Post by themoneytree on Jul 9, 2014 19:01:50 GMT -5
Team you. I would be unbelievably hurt too. Fuck them all. I'm so sorry. : (
Are you in touch with these 'friends' currently? I can't imagine not saying something but I think it's one of these situations where you are damned if you do and damned if you don't. They suck.
You poor thing. I was thinking about you the other day and wondering how you were because I haven't seen you post in a while. I would 100% feel the same way as you - totally normal. I'm so sorry that you are hurting. Lots of creepy internet hugs to you.
Sorry, I would be hurt too. I think it would be hard to stay friends with them while you are still healing. Maybe in the future it might not bother you. Until then, put yourself out there and make new friends. Don't let your divorce define you. Only you get to do that!!
Post by trixiedicksnatch on Jul 9, 2014 19:14:43 GMT -5
I am not sure I know you but I'm really sorry.
They can all eat a big ol bag of dicks. It's obvious lots of people care about you so just try to focus on that. And if that's not working rage punch pillows.
I am so angry for you, and I wish we lived closer so I could show you that you aren't alone (wait, did that sound creepy? I didn't mean it that way.). Lots if hugs I you, you are awesome and deserve so much better than the hand you've been dealt.
Bon, you're awesome. I agree with toledo that these are not friends in the true sense of the word. You know the saying about lying down with dogs and getting fleas? The people who would attend this wedding are flea-ridden.
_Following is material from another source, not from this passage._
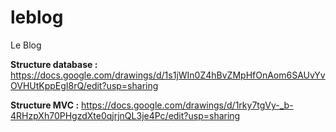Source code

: # leblog
Le Blog

**Structure database :** https://docs.google.com/drawings/d/1s1jWIn0Z4hBvZMpHfOnAom6SAUvYvOVHUtKppEgI8rQ/edit?usp=sharing

**Structure MVC :** https://docs.google.com/drawings/d/1rky7tgVy-_b-4RHzpXh70PHgzdXte0qjrjnQL3je4Pc/edit?usp=sharing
Post by karmasabiotch on Jul 9, 2014 19:32:29 GMT -5
I'm sorry. You are the clear winner in this situation, it just doesn't feel like that right now. You will have a life that so amazing that you just can't quite picture it yet.
You're not crazy. You're not a loser. Anyone who has any kind of feelings would be hurt in your situation.
As far as your friends...you're not making them choose. Unfortunately (for them and for you), they have already chosen. You have every right to tell them how hurt you are by their actions and their decision, and then move on. The bonus of being an adult is that you can choose to only include people in your life who YOU want to share your life with. You don't need a million friends, you need a couple of good ones. You're not obligated to keep anyone in your life who has hurt you or even disappointed you. In your shoes, I'd try to talk to your BFF and see her side of the story before totally backing out of that friendship.
You mean a LOT to a lot of people on ML. Even though you've never met many/most/any of them, that doesn't necessarily make them any less of a friend to you.
Wow, they suck. Im really sorry, and I agree with the comments that say you deserve to keep only the true friends. Those are not the ones attending this bullshit wedding.
They are not true friends. I am so sorry that you are hurting. I just think that in the long run you are so much better off, even if you can't see that now which I get. But you are. If the person you are with does not realize what an amazing woman he has in front of him, then honestly, he doesn't deserve you.
If ever there was a need for a girls weekend, this is it. I would be game!
First - I'm so sorry Bon. Your reaction is normal; believe. But that doesn't make it hurt less, I know.
Second - your piece of shit ex is making a power play. I'm sure of that. I am also sure that this will backfire eventually. Besides the BFF's H being in the wedding, I wonder how many of your mutual friends will actually attend.
Third - speaking of the BFF, I would tell her how hurt you are. I'm side-eyeing her for not coming to you first, but regardless, I would have to tell her how I feel. For this point, I have a story:
My BFF left her H. She actually moved across states and lived with me for a few months. There was no cheating, but within a month of moving, her ex was dating someone. They got engaged 4 months later. My H (at the time, lol) was good friends with her ex and we were invited to the wedding. I let her know immediately. We talked/hugged it out. She knew I wouldn't be attending if not for my H. I ended up play-by-playing the funnier aspects of the wedding (e.g., his trashy family) to her and she was cracking up.
Maybe not your style, and not exactly the same type of situation, but that's how we handled it and we're closer than ever, though I'm sure my own divorce "helped," lol.